◆ **DATA RECORDS**
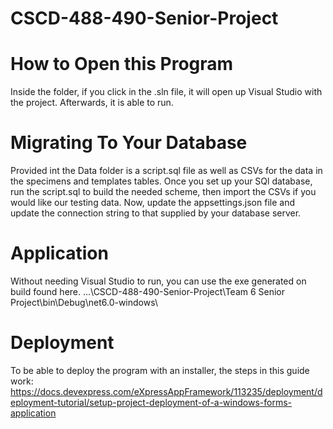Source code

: # CSCD-488-490-Senior-Project

# How to Open this Program
Inside the folder, if you click in the .sln file, it will open up Visual Studio with the project.
Afterwards, it is able to run.

# Migrating To Your Database
Provided int the Data folder is a script.sql file as well as CSVs for the data in the specimens and templates tables.
Once you set up your SQl database, run the script.sql to build the needed scheme, then import the CSVs if you would like our testing data.
Now, update the appsettings.json file and update the connection string to that supplied by your database server.

# Application
Without needing Visual Studio to run, you can use the exe generated on build found here.
...\CSCD-488-490-Senior-Project\Team 6 Senior Project\bin\Debug\net6.0-windows\

# Deployment
To be able to deploy the program with an installer, the steps in this guide work:
https://docs.devexpress.com/eXpressAppFramework/113235/deployment/deployment-tutorial/setup-project-deployment-of-a-windows-forms-application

◆ **PROBLEM DETAILS**
Take each line of the material that contains the word "Studio" and list it.

◆ **RESPONSE AREA**
Inside the folder, if you click in the .sln file, it will open up Visual Studio with the project.
Without needing Visual Studio to run, you can use the exe generated on build found here.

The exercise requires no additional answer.